-- Exercise input follows --

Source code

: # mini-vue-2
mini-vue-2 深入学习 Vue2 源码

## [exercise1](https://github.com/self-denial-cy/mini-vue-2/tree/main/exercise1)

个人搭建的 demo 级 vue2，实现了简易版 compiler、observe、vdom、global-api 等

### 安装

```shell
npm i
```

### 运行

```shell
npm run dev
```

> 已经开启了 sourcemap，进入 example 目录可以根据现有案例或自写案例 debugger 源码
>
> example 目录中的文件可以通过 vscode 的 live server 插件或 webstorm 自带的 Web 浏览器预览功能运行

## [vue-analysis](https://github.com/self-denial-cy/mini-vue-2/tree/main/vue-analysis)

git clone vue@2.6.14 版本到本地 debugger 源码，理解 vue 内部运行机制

-- Exercise input concluded --
-- Exercise input follows --

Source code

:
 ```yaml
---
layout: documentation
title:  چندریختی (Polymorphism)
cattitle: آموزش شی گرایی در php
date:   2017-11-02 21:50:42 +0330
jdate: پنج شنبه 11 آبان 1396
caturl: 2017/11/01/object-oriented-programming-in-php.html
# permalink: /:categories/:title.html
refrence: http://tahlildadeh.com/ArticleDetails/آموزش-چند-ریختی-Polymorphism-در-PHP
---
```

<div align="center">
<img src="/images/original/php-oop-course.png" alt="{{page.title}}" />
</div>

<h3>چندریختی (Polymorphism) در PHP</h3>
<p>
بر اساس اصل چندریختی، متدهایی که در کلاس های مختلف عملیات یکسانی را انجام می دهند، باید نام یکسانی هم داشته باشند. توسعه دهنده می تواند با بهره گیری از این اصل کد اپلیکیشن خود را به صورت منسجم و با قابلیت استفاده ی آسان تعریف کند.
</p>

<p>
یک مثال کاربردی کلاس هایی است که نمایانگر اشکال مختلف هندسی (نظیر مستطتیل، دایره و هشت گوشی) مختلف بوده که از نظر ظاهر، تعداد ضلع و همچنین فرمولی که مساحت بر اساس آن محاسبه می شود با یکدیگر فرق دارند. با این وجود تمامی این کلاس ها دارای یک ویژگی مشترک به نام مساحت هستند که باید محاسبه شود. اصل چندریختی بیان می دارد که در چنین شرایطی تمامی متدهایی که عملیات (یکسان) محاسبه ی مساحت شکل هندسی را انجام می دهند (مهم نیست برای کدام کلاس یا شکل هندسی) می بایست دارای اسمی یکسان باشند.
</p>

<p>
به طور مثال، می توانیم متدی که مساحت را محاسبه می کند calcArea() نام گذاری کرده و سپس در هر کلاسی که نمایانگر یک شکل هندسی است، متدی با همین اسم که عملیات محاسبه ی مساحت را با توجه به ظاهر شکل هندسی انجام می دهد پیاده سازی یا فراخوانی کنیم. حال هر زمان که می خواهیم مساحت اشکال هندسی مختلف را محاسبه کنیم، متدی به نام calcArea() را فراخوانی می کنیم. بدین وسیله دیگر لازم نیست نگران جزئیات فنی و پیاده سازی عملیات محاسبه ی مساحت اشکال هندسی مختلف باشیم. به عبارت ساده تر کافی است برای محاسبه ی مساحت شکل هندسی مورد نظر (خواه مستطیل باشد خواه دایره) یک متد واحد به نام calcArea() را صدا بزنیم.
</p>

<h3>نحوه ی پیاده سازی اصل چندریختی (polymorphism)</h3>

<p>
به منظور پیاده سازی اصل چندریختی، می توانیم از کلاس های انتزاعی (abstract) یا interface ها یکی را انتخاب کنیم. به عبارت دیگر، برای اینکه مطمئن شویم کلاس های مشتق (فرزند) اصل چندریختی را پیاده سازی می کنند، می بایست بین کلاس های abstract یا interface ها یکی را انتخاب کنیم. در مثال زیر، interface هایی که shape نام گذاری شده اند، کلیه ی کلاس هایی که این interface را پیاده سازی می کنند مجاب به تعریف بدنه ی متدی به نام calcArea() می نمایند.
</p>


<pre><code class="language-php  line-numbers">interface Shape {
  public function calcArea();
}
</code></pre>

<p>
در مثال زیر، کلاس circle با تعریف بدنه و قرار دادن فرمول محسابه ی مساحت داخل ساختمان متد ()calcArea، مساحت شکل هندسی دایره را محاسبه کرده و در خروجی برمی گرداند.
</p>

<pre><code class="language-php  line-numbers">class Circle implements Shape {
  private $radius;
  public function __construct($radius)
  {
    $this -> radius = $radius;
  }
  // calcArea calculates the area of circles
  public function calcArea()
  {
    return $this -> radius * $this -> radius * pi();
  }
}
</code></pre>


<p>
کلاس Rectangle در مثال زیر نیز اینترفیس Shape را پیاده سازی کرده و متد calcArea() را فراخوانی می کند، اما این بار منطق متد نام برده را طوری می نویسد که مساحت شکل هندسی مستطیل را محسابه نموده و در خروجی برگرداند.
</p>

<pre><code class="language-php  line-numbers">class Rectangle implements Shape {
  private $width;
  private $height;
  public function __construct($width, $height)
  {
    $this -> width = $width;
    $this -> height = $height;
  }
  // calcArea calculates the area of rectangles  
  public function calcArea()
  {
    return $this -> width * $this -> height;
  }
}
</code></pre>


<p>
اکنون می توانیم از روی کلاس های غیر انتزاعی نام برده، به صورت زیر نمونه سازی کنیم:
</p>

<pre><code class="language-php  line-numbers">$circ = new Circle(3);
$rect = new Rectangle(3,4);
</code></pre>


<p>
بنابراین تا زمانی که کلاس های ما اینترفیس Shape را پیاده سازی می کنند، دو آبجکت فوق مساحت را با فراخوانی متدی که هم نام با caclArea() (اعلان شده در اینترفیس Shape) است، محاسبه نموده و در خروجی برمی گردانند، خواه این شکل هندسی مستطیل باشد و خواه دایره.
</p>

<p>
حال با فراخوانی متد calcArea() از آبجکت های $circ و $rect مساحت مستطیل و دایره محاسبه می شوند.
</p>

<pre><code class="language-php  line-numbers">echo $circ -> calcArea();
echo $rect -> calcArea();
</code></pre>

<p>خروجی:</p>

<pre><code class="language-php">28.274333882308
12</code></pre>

-- Exercise input concluded --
-- Exercise input follows --

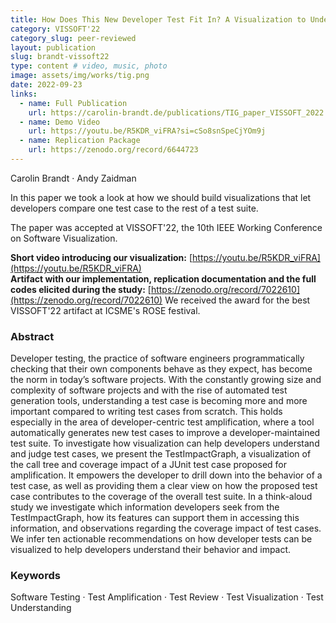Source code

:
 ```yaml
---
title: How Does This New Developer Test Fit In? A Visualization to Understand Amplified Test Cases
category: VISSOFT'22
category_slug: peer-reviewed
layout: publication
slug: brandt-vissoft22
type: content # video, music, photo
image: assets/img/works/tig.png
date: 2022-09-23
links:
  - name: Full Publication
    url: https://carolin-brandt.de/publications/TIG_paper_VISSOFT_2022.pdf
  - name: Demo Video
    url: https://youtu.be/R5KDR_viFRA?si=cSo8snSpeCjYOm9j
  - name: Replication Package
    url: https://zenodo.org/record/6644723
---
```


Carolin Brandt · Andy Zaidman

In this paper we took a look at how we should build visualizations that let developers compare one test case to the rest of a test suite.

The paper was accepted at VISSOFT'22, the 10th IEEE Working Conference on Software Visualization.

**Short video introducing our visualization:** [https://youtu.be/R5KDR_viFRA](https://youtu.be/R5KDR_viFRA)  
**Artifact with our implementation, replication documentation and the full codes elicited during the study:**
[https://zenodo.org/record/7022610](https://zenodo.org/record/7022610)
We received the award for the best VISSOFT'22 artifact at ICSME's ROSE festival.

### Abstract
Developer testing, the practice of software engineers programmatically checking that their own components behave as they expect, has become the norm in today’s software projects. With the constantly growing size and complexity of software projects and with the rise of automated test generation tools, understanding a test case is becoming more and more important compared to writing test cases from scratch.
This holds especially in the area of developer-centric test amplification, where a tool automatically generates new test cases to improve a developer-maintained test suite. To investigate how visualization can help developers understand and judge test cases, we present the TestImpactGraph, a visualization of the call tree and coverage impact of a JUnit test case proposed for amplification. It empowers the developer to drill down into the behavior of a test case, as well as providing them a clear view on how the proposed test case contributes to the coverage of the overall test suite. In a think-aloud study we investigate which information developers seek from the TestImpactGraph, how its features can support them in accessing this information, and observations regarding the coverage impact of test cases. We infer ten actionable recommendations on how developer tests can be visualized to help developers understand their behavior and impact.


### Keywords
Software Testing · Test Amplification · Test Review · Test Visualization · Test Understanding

-- Exercise input concluded --

Your objective
Gather all lines with the string "برده" from the data.

Task solution
کلاس Rectangle در مثال زیر نیز اینترفیس Shape را پیاده سازی کرده و متد calcArea() را فراخوانی می کند، اما این بار منطق متد نام برده را طوری می نویسد که مساحت شکل هندسی مستطیل را محسابه نموده و در خروجی برگرداند.
اکنون می توانیم از روی کلاس های غیر انتزاعی نام برده، به صورت زیر نمونه سازی کنیم:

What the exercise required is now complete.